Wednesday, February 08, 2006

dude, dude

ahhhh life's getting better. there's motivation, suspense and excitement.

pink person just had to bug me when i slept. nothing's more annoying than someone bugging you to wake up when u don't want to. i mean like, reallyreallyreally bugging you. i'll have my revenge, pinker. i'll have my revenge. muahuahuahuahuahua.

school's getting better. i have people to talk to, people to observe/watch, and people to not notice. wahahaha. i don't mean for it to sound so arrogant, but yeah, that's as simple as i can get. im' paying more attention in class because i want to. its weird, cos thats never happened last year. hmmm. growing up, growing up. feels good to actually fell like im learning something, instead o just blowing it over. last year is one year i wont forget. huhuhuhu. the learning years are always the worst.

books, shoes and clothes. im finding my style. i fit the boy clothes as usual, but i think my flair comes in the bangles n brooches. and grungy hair o course. ^^ im thinkin o going to the upcoming 'gala night' in march. but i dunno the reasons for going or not, yet. well thats one little thing to think about when im brooding.

i just realized ive become a more serious person. i thought i was serious, but now im like wayyyy down. wonder what happened. maybe its because im not a nonsense person. i know what i want and dont want. i dont tolerate people who dunno where they stand or what theyre standing up for. hmm. kudos for me. my mental age mustve skyrocketed to 45. pfft.

one of Geothe's couplets:
Whatever you can do or dream you can begin it.
Boldness has genius, power, and magic in it.

i believe that. i do.

Friday, February 03, 2006

dismembered thoughts

funny. it never struck me that i look like a helpless, vulnerable person. there's been several occasions where people have shielded me and treated me in an odd protective way. i've never thought much about it, aside from the discomfort. tonight, i did, and hence blogged it out. =p

i mean, i guess i do have this vulnerable spot when it comes to social situations, but i just don't know what. i mean, even people i know for what, only 5 minutes tend to hold a big, mummy umbrella over me. what is with that? what is it about me that makes people do so? is it because of my wide-eyed innocence? or my excited kiddy gestures? or my tendency to pee in my pants when i'm scared? lol.

.......

i just don't effin get it!

what is it about me that makes people under estimate me?
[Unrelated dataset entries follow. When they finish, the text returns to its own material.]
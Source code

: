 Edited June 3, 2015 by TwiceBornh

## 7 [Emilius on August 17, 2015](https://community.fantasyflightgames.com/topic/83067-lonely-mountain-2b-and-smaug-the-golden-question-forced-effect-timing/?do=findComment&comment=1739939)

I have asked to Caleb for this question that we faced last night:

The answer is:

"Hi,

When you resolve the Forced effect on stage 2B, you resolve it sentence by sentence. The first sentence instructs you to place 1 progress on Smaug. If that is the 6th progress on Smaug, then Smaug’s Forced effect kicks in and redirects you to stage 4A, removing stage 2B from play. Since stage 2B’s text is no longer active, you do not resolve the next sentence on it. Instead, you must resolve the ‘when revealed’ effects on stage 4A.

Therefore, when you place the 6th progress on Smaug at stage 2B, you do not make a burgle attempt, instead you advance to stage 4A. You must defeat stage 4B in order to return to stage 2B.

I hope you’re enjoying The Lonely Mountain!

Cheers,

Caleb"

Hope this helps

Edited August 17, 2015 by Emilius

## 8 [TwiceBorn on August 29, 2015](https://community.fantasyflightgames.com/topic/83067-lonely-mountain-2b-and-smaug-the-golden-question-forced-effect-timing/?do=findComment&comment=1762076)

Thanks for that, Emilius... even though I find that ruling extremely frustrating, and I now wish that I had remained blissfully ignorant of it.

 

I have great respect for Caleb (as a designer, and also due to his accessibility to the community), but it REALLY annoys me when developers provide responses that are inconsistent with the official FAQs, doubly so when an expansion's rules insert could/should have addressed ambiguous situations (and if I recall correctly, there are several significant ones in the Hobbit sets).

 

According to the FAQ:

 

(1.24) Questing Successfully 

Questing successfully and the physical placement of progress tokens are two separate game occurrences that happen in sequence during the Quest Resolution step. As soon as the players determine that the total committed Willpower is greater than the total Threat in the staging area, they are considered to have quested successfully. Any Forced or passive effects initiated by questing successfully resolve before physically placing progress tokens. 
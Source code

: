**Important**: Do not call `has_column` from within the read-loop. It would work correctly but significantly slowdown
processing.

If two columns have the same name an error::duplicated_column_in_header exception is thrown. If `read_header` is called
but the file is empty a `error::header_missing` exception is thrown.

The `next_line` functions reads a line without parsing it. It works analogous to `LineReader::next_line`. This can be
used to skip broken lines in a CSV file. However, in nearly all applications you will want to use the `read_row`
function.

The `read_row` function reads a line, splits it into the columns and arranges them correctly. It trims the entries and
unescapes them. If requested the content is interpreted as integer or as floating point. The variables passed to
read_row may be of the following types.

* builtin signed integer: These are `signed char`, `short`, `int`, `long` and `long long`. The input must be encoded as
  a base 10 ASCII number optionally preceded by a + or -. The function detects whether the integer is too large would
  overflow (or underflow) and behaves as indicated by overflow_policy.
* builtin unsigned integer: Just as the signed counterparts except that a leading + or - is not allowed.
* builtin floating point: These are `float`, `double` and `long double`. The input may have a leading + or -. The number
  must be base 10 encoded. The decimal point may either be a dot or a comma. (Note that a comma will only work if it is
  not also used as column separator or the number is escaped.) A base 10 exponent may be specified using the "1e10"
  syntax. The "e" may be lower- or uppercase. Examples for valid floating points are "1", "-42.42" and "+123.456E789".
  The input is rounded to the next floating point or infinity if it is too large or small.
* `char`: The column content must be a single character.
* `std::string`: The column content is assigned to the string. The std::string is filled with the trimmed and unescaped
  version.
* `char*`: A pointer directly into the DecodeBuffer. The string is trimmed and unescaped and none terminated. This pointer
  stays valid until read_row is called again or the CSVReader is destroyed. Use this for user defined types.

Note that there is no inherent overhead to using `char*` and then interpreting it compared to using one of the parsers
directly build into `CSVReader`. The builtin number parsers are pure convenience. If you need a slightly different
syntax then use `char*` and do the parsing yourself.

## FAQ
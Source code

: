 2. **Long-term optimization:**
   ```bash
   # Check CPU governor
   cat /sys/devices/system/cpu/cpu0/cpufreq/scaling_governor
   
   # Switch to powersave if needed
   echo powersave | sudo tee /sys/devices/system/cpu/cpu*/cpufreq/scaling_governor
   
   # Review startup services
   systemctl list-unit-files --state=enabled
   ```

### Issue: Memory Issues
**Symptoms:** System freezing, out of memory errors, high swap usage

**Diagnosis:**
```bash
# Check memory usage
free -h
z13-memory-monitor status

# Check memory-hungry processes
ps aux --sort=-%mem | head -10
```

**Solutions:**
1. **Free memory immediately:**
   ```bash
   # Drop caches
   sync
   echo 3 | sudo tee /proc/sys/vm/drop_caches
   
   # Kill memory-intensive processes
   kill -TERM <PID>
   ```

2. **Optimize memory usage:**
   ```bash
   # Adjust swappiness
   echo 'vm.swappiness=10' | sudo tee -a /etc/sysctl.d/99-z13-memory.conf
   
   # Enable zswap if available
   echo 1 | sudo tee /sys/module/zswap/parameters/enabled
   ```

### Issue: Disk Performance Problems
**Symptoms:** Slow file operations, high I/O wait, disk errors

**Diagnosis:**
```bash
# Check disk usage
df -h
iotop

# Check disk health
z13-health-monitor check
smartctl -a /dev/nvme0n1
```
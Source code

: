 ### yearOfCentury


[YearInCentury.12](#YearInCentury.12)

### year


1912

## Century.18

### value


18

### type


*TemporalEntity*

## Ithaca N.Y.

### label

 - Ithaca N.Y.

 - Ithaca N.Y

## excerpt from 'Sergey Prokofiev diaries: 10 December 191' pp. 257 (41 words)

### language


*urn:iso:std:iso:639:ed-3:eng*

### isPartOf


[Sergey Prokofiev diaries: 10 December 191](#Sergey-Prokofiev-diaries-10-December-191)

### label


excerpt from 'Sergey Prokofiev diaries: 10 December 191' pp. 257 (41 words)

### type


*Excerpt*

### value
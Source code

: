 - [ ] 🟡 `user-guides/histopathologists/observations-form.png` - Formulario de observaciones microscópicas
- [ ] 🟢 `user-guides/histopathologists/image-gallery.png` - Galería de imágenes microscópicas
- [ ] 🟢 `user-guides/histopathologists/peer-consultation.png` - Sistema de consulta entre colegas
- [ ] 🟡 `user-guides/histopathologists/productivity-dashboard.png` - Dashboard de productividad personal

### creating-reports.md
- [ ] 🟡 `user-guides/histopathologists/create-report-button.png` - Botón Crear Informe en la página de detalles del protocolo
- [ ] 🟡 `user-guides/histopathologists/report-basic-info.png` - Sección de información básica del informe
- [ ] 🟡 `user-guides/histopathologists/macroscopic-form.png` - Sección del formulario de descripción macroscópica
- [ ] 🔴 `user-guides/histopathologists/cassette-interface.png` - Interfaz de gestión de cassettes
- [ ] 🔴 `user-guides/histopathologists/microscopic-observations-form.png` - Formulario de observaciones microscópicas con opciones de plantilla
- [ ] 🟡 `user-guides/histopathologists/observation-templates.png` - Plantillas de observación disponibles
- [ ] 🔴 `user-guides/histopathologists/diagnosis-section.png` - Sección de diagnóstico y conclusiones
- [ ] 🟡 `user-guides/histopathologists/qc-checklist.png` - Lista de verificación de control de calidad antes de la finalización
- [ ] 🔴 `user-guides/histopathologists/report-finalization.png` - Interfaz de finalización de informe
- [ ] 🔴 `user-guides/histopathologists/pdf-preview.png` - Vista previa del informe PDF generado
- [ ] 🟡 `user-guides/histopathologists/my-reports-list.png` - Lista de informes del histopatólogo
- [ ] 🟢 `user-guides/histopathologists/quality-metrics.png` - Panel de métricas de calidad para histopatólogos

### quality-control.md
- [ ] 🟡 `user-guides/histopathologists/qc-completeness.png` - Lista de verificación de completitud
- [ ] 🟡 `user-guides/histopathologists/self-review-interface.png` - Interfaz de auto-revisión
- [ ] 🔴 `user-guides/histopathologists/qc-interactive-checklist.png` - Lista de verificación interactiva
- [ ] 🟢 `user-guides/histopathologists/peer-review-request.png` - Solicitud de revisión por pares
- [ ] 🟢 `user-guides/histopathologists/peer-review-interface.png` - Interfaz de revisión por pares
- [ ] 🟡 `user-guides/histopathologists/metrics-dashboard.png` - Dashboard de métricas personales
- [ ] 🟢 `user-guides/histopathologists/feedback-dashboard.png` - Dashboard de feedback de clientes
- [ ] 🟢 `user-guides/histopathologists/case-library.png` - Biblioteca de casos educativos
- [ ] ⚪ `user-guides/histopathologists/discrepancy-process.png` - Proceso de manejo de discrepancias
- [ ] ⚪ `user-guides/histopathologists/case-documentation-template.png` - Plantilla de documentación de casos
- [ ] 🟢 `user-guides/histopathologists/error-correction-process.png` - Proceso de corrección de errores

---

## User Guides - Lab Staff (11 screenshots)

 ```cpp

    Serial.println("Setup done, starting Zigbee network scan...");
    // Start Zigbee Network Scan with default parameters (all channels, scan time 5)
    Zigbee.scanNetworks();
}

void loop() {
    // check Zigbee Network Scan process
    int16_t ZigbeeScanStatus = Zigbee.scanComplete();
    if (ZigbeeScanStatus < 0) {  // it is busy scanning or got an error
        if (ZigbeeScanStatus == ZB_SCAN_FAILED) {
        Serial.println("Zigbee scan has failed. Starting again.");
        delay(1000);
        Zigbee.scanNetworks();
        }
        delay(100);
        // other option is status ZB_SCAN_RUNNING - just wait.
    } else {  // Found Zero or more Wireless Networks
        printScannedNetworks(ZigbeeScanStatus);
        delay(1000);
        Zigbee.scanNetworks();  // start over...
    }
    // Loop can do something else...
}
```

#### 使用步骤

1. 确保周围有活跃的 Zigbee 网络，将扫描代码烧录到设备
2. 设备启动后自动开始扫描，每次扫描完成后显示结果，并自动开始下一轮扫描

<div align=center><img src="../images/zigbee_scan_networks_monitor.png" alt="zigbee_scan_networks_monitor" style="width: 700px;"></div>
*scratches head like monkey without fleas*

sigh. i've been in constant company for weeks now. it's an exhilarating change. i'm looking forward to the near future. muahuahua...i'm gna be my juniors' biggest fear. nahhh, i'm kidding. i don't bully. not publicly anyway. XD

it's funny. i still find it funny how i can blend in with people yet be so cast out. it's sad, huh. it's funny how people tend to forget to blog when they're happy, yet they blog like there's no tomorrow when they're down. it's true. cyberspace is one sad and angry storage space. sigh.

i just don't get it. i just don't get it. i want to belong ,yet not belong. what is my reprieve? where is it? who is my sanctuary's host? who are my companions, if not my comrads? who? what? where? when? so many questions. so many unanswered.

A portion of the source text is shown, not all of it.